[The problem] Check each line of the data for "following" and select those that have it.

Dataset entries:
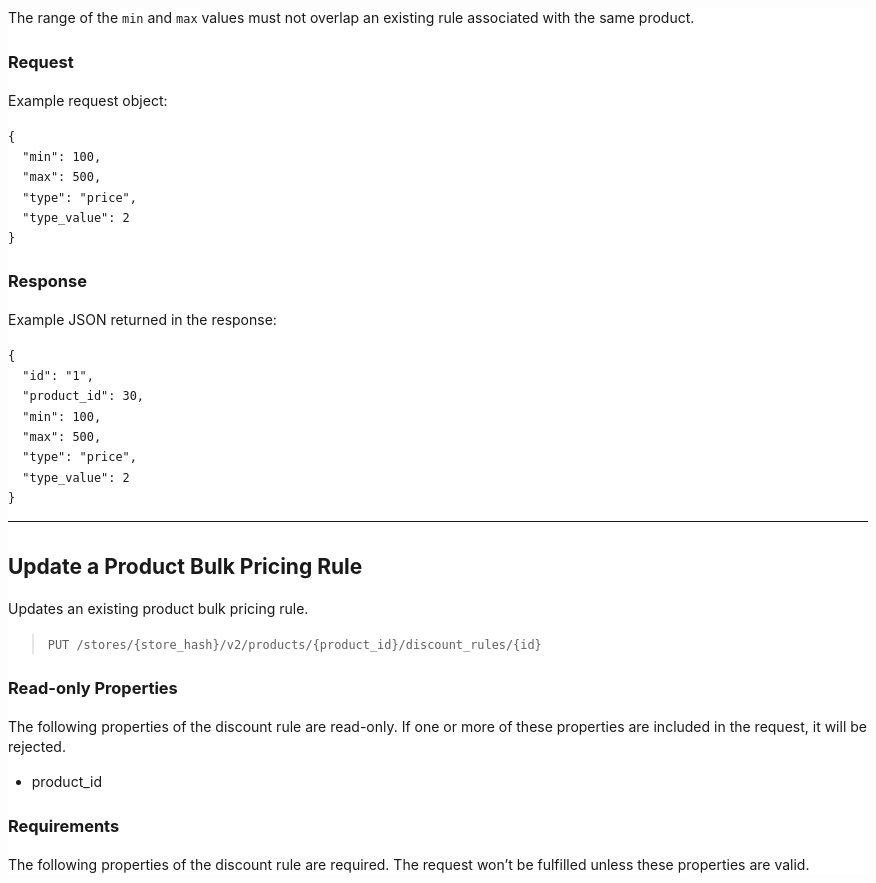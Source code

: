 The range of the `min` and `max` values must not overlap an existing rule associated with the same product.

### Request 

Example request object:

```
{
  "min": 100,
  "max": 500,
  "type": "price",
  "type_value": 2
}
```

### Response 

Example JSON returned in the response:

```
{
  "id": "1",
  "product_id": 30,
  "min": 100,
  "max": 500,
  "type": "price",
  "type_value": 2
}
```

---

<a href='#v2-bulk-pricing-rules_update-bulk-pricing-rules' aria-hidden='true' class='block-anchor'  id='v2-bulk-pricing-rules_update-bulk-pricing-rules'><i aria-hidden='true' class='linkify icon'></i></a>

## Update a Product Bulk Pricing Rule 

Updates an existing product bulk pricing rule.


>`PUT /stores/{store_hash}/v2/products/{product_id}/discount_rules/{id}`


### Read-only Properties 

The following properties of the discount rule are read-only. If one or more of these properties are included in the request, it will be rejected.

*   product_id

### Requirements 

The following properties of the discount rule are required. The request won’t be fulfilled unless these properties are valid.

[Task solution]
The following properties of the discount rule are read-only. If one or more of these properties are included in the request, it will be rejected.
The following properties of the discount rule are required. The request won’t be fulfilled unless these properties are valid.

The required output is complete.